Every year, plenty of research papers are released, boasting their metric (IoU, Precision, recall, …) which beats the last state-of-the-art. When I jumped into research and AI domains a few years ago, I believed the model architectures of recent papers should be better. I reasoned that they are newer so that it could be released. Also, it’s very common to provide the experiment result in the table comparing “ours” to another famous model. As the one who has been through tons of trial-and-error in field-level AI application, I want to share my insights to newbies in AI domain or researchers.

  1. Unless you works in Google, Meta, Amazon (giants), your (annotated) dataset is limited.
    • it means you should focus on model architectures with fewer parameters.
    • Cut to the chase. Skip transformer. (It underperforms than CNN with ImageNet because it has less image. Come on, ImageNet has 1 Million+ images.)
    • (Side Note) transformer lack some inductive biases (translation, equivariance and locality).
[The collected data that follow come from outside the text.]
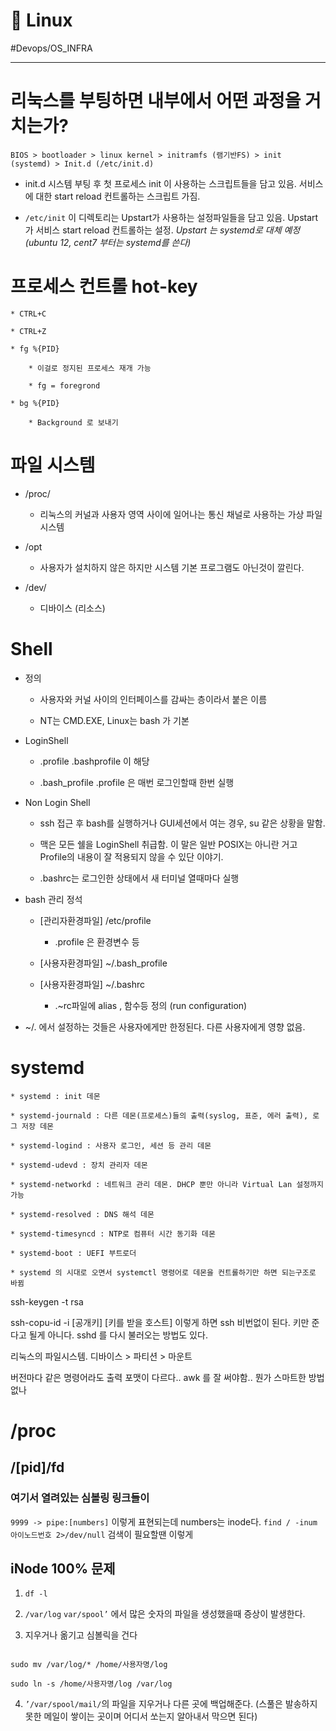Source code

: # 💾 Linux

#Devops/OS_INFRA

---



# 리눅스를 부팅하면 내부에서 어떤 과정을 거치는가?

`BIOS > bootloader > linux kernel > initramfs (램기반FS) > init (systemd) > Init.d (/etc/init.d)`

* init.d 시스템 부팅 후 첫 프로세스 init 이 사용하는 스크립트들을 담고 있음. 서비스에 대한 start reload 컨트롤하는 스크립트 가짐.

* `/etc/init` 이 디렉토리는 Upstart가 사용하는 설정파일들을 담고 있음. Upstart가 서비스 start reload 컨트롤하는 설정. *Upstart 는 systemd로 대체 예정 (ubuntu 12, cent7 부터는 systemd를 쓴다)*



# 프로세스 컨트롤 hot-key

	* CTRL+C 

	* CTRL+Z

	* fg %{PID}

		* 이걸로 정지된 프로세스 재개 가능

		* fg = foregrond

	* bg %{PID}

		* Background 로 보내기



# 파일 시스템

* /proc/

	* 리눅스의 커널과 사용자 영역 사이에 일어나는 통신 채널로 사용하는 가상 파일 시스템

* /opt 

	* 사용자가 설치하지 않은 하지만 시스템 기본 프로그램도 아닌것이 깔린다.

* /dev/

	* 디바이스 (리소스)



# Shell

* 정의

	* 사용자와 커널 사이의 인터페이스를 감싸는 층이라서 붙은 이름

	* NT는 CMD.EXE, Linux는 bash 가 기본

* LoginShell 

	*  .profile .bashprofile 이 해당

	* .bash_profile  .profile 은 매번 로그인할때 한번 실행

* Non Login Shell 

	* ssh 접근 후 bash를 실행하거나 GUI세션에서 여는 경우, su 같은 상황을 말함.

	* 맥은 모든 쉘을 LoginShell 취급함. 이 말은 일반 POSIX는 아니란 거고 Profile의 내용이 잘 적용되지 않을 수 있단 이야기.

	* .bashrc는 로그인한 상태에서 새 터미널 열때마다 실행

* bash 관리 정석

	* [관리자환경파일] /etc/profile

		* .profile 은 환경변수 등

	* [사용자환경파일] ~/.bash_profile

	* [사용자환경파일] ~/.bashrc

		* .~rc파일에 alias , 함수등 정의 (run configuration)

* ~/. 에서 설정하는 것들은 사용자에게만 한정된다. 다른 사용자에게 영향 없음.



# systemd

	* systemd : init 데몬

	* systemd-journald : 다른 데몬(프로세스)들의 출력(syslog, 표준, 에러 출력), 로그 저장 데몬

	* systemd-logind : 사용자 로그인, 세션 등 관리 데몬 

	* systemd-udevd : 장치 관리자 데몬

	* systemd-networkd : 네트워크 관리 데몬. DHCP 뿐만 아니라 Virtual Lan 설정까지 가능

	* systemd-resolved : DNS 해석 데몬

	* systemd-timesyncd : NTP로 컴퓨터 시간 동기화 데몬

	* systemd-boot : UEFI 부트로더

	* systemd 의 시대로 오면서 systemctl 명령어로 데몬을 컨트롤하기만 하면 되는구조로 바뀜



ssh-keygen -t rsa

ssh-copu-id -i [공개키] [키를 받을 호스트] 이렇게 하면 ssh 비번없이 된다. 키만 준다고 될게 아니다. sshd 를 다시 불러오는 방법도 있다.



리눅스의 파일시스템. 디바이스 > 파티션 > 마운트

버전마다 같은 명령어라도 출력 포맷이 다르다.. awk 를 잘 써야함.. 뭔가 스마트한 방법 없나





# /proc

## /[pid]/fd

### 여기서 열려있는 심볼링 링크들이 

`9999 -> pipe:[numbers]` 이렇게 표현되는데 numbers는 inode다. `find / -inum 아이노드번호 2>/dev/null` 검색이 필요할땐 이렇게



## iNode 100% 문제

1. `df -l`

2. `/var/log` `var/spool’` 에서 많은 숫자의 파일을 생성했을때 증상이 발생한다.

3. 지우거나 옮기고 심볼릭을 건다

```

sudo mv /var/log/* /home/사용자명/log

sudo ln -s /home/사용자명/log /var/log

```

4. `’/var/spool/mail/`의 파일을 지우거나 다른 곳에 백업해준다. (스풀은 발송하지 못한 메일이 쌓이는 곳이며 어디서 쏘는지 알아내서 막으면 된다)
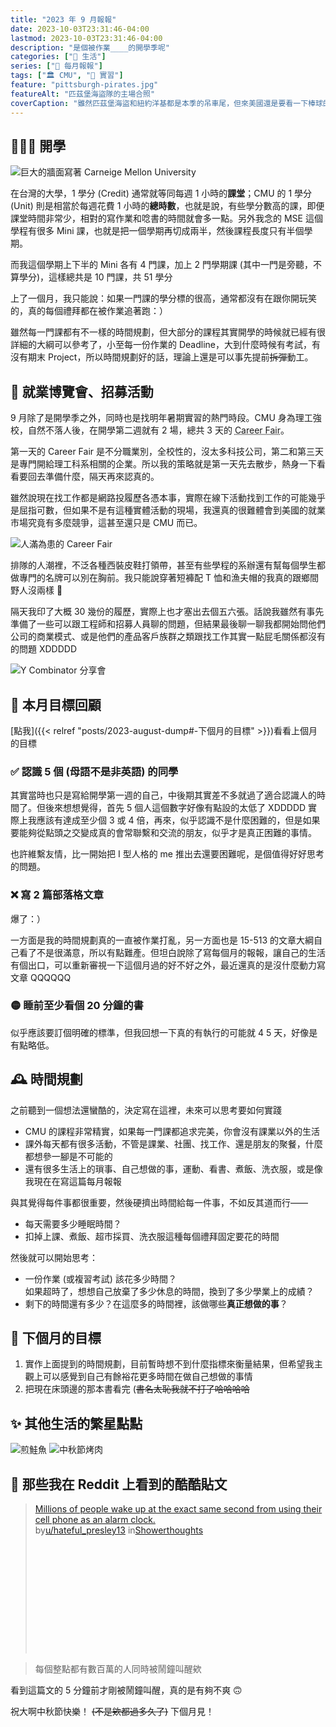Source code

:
 ```yaml
---
title: "2023 年 9 月報報"
date: 2023-10-03T23:31:46-04:00
lastmod: 2023-10-03T23:31:46-04:00
description: "是個被作業____的開學季呢"
categories: ["🍫 生活"]
series: ["📰 每月報報"]
tags: ["🏛 CMU", "👔 實習"]
feature: "pittsburgh-pirates.jpg"
featureAlt: "匹茲堡海盜隊的主場合照"
coverCaption: "雖然匹茲堡海盜和紐約洋基都是本季的吊車尾，但來美國還是要看一下棒球的吧！"
---
```


## 🧑🏻‍🏫 開學

![巨大的牆面寫著 Carneige Mellon University](cmu-tepper-wall.jpg)

在台灣的大學，1 學分 (Credit) 通常就等同每週 1 小時的**課堂**；CMU 的 1 學分 (Unit) 則是相當於每週花費 1 小時的**總時數**，也就是說，有些學分數高的課，即便課堂時間非常少，相對的寫作業和唸書的時間就會多一點。另外我念的 MSE 這個學程有很多 Mini 課，也就是把一個學期再切成兩半，然後課程長度只有半個學期。

而我這個學期上下半的 Mini 各有 4 門課，加上 2 門學期課 (其中一門是旁聽，不算學分)，這樣總共是 10 門課，共 51 學分

上了一個月，我只能說：如果一門課的學分標的很高，通常都沒有在跟你開玩笑的，真的每個禮拜都在被作業追著跑：）

雖然每一門課都有不一樣的時間規劃，但大部分的課程其實開學的時候就已經有很詳細的大綱可以參考了，小至每一份作業的 Deadline，大到什麼時候有考試，有沒有期末 Project，所以時間規劃好的話，理論上還是可以事先提前~~拆彈~~動工。

## 🎪 就業博覽會、招募活動

9 月除了是開學季之外，同時也是找明年暑期實習的熱門時段。CMU 身為理工強校，自然不落人後，在開學第二週就有 2 場，總共 3 天的 <abbr title="就業博覽會">Career Fair</abbr>。

第一天的 Career Fair 是不分職業別，全校性的，沒太多科技公司，第二和第三天是專門開給理工科系相關的企業。所以我的策略就是第一天先去散步，熱身一下看看要回去準備什麼，隔天再來認真的。

雖然說現在找工作都是網路投履歷各憑本事，實際在線下活動找到工作的可能幾乎是屈指可數，但如果不是有這種實體活動的現場，我還真的很難體會到美國的就業市場究竟有多麼競爭，這甚至還只是 CMU 而已。

![人滿為患的 Career Fair](career-fair.jpg "匹村最大~~人肉~~市場開張")

排隊的人潮裡，不泛各種西裝皮鞋打領帶，甚至有些學程的系辦還有幫每個學生都做專門的名牌可以別在胸前。我只能說穿著短褲配 T 恤和漁夫帽的我真的跟鄉間野人沒兩樣 🤡

隔天我印了大概 30 幾份的履歷，實際上也才塞出去個五六張。話說我雖然有事先準備了一些可以跟工程師和招募人員聊的問題，但結果最後聊一聊我都開始問他們公司的商業模式、或是他們的產品客戶族群之類跟找工作其實一點屁毛關係都沒有的問題 XDDDDD

![Y Combinator 分享會](y-combinator.jpg "學校的新創育成中心邀請了全世界最大的新創孵化器公司——Y Combinator 來分享創業的心路歷程<br/>當時我還 po 了一則限時動態：如果沒人要聘我去工作，我一言不合就直接創業 XDDDD<br/>雖然是有點半開玩笑，但以後自己會不會創業其實也很難說")

## 🎯 本月目標回顧

[點我]({{< relref "posts/2023-august-dump#-下個月的目標" >}})看看上個月的目標

### ✅ 認識 5 個 (母語不是非英語) 的同學

其實當時也只是寫給開學第一週的自己，中後期其實差不多就過了適合認識人的時間了。但後來想想覺得，首先 5 個人這個數字好像有點設的太低了 XDDDDD 實際上我應該有達成至少個 3 或 4 倍，再來，似乎認識不是什麼困難的，但是如果要能夠從點頭之交變成真的會常聯繫和交流的朋友，似乎才是真正困難的事情。

也許維繫友情，比一開始把 I 型人格的 me 推出去還要困難呢，是個值得好好思考的問題。

### ❌ 寫 2 篇部落格文章

爆了：）

一方面是我的時間規劃真的一直被作業打亂，另一方面也是 15-513 的文章大綱自己看了不是很滿意，所以有點難產。但坦白說除了寫每個月的報報，讓自己的生活有個出口，可以重新審視一下這個月過的好不好之外，最近還真的是沒什麼動力寫文章 QQQQQQ

### 🟡 睡前至少看個 20 分鐘的書

似乎應該要訂個明確的標準，但我回想一下真的有執行的可能就 4 5 天，好像是有點略低。

## 🕰️ 時間規劃

之前聽到一個想法還蠻酷的，決定寫在這裡，未來可以思考要如何實踐

- CMU 的課程非常精實，如果每一門課都追求完美，你會沒有課業以外的生活
- 課外每天都有很多活動，不管是課業、社團、找工作、還是朋友的聚餐，什麼都想參一腳是不可能的
- 還有很多生活上的瑣事、自己想做的事，運動、看書、煮飯、洗衣服，或是像我現在在寫這篇每月報報

與其覺得每件事都很重要，然後硬擠出時間給每一件事，不如反其道而行——

- 每天需要多少睡眠時間？
- 扣掉上課、煮飯、超市採買、洗衣服這種每個禮拜固定要花的時間

然後就可以開始思考：

- 一份作業 (或複習考試) 該花多少時間？<br/>如果超時了，想想自己放棄了多少休息的時間，換到了多少學業上的成績？
- 剩下的時間還有多少？在這麼多的時間裡，該做哪些**真正想做的事**？

## 🎯 下個月的目標

1. 實作上面提到的時間規劃，目前暫時想不到什麼指標來衡量結果，但希望我主觀上可以感覺到自己有餘裕花更多時間在做自己想做的事情
2. 把現在床頭邊的那本書看完 (~~書名太恥我就不打了哈哈哈哈~~

## ✨ 其他生活的繁星點點

![煎鮭魚](salmon.jpg "鮭魚！我煎的！！<br/>感謝我的室友 HW 飲食十分健康，跟著他下廚我的廚藝似乎也進步了不少")
![中秋節烤肉](bbq.jpg "結論就是：只要真的很想烤肉，就會激發提早趕完作業的本能")

## 👻 那些我在 Reddit 上看到的酷酷貼文

<blockquote class="reddit-embed-bq" style="height:240px" data-embed-height="240"><a href="https://www.reddit.com/r/Showerthoughts/comments/13eicwv/millions_of_people_wake_up_at_the_exact_same/">Millions of people wake up at the exact same second from using their cell phone as an alarm clock.</a><br> by<a href="https://www.reddit.com/user/hateful_presley13/">u/hateful_presley13</a> in<a href="https://www.reddit.com/r/Showerthoughts/">Showerthoughts</a></blockquote><script async="" src="https://embed.reddit.com/widgets.js" charset="UTF-8"></script>

> 每個整點都有數百萬的人同時被鬧鐘叫醒欸

看到這篇文的 5 分鐘前才剛被鬧鐘叫醒，真的是有夠不爽 🙃

祝大啊中秋節快樂！ ~~(不是欸都過多久了)~~ 下個月見！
It only overcomes with excessive number of training samples.
  2. Don’t spend too much time for better model architecture.
    • In AI research, 1% matters but in the application, users don’t care about single digit performance.
    • More factors are weighing to customers rather than improving single digit accuracy.
  3. Don’t be a pure AI specialist.
    • Knowledge in the backend, database, linux, docker and devops brings bigger values to the “integratable” AI model.
    • You can build your business with your AI model. Just one model can’t do anything. It has to be deployed, maintained, and communicating with other services.